You may not be aware of this, but in just 377 days’ time it will be Christmas 2017. Amazing thought that, really, isn’t it. But, before that, it will soon be Christmas this year. You’re right, of course, that’s pretty amazing too!

To celebrate the approaching festival of Holiday, Bankstone has taken the unusual step of sending out folded pieces of card (each bearing the same attractive Christmas themed image on one side) to everyone it knows – except the ones it doesn’t really like any more.

The image featured on these folded pieces of card (see below) commemorates the famous occasion in 1843 on which residents of Balderdyke, Rubbley Bank and Hemmeridge reported seeing a 30-foot-tall red breasted bird hopping about on the snow-clad slopes of Beestleigh Moor.
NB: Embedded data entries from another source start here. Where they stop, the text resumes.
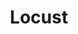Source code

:---
codehost: https://github.com/https://github.com/locustio/locust
logohandle: locustio
sort: locust
title: Locust
twitter: https://x.com/locustio
website: https://locust.io/
---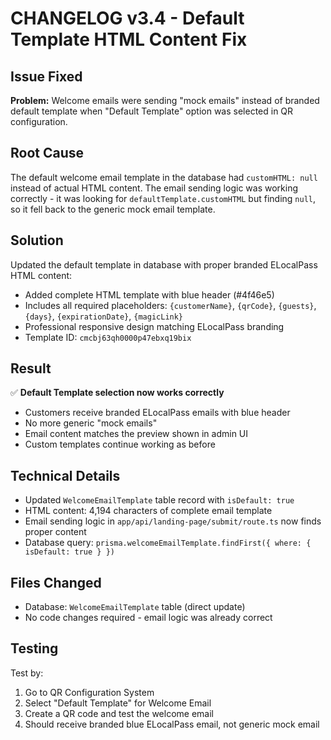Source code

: # CHANGELOG v3.4 - Default Template HTML Content Fix

## Issue Fixed
**Problem:** Welcome emails were sending "mock emails" instead of branded default template when "Default Template" option was selected in QR configuration.

## Root Cause
The default welcome email template in the database had `customHTML: null` instead of actual HTML content. The email sending logic was working correctly - it was looking for `defaultTemplate.customHTML` but finding `null`, so it fell back to the generic mock email template.

## Solution
Updated the default template in database with proper branded ELocalPass HTML content:
- Added complete HTML template with blue header (#4f46e5)
- Includes all required placeholders: `{customerName}`, `{qrCode}`, `{guests}`, `{days}`, `{expirationDate}`, `{magicLink}`
- Professional responsive design matching ELocalPass branding
- Template ID: `cmcbj63qh0000p47ebxq19bix`

## Result
✅ **Default Template selection now works correctly**
- Customers receive branded ELocalPass emails with blue header
- No more generic "mock emails" 
- Email content matches the preview shown in admin UI
- Custom templates continue working as before

## Technical Details
- Updated `WelcomeEmailTemplate` table record with `isDefault: true`
- HTML content: 4,194 characters of complete email template
- Email sending logic in `app/api/landing-page/submit/route.ts` now finds proper content
- Database query: `prisma.welcomeEmailTemplate.findFirst({ where: { isDefault: true } })`

## Files Changed
- Database: `WelcomeEmailTemplate` table (direct update)
- No code changes required - email logic was already correct

## Testing
Test by:
1. Go to QR Configuration System
2. Select "Default Template" for Welcome Email
3. Create a QR code and test the welcome email
4. Should receive branded blue ELocalPass email, not generic mock email 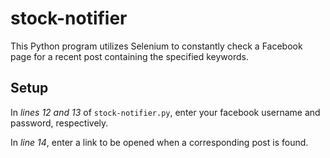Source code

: # stock-notifier

This Python program utilizes Selenium to constantly check a Facebook page for a recent post containing the specified keywords.

## Setup
In *lines 12 and 13* of `stock-notifier.py`, enter your facebook username and password, respectively.

In *line 14*, enter a link to be opened when a corresponding post is found.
Legend has it that, by the time some of the more adventurous locals, trepidaciously equipped with pitchforks and torches, had tromped their laborious way through deep snow and the fading light of a late December afternoon to where the giant bird had been sighted, all they could find was a handful of enormous avian footprints arrowed deep into snowdrifts.

Soon after that, heavy snow showers, still descending from now slatey skies, had obliterated any lingering sign of the creature locals dubbed ‘Big Robin’ ever having been there.

But in the Beestleigh Hamlets, to this very day, Big Robin’s Hop is celebrated every Christmas Eve with dancing, feasting and immoderate drinking.

Outside the Hamlets, however, the supposed visit of Big Robin is generally dismissed as the product of some kind of temporary collective insanity, most likely brought on by the very same immoderate alcohol consumption with which it is commemorated.

Just thought you’d like to know that.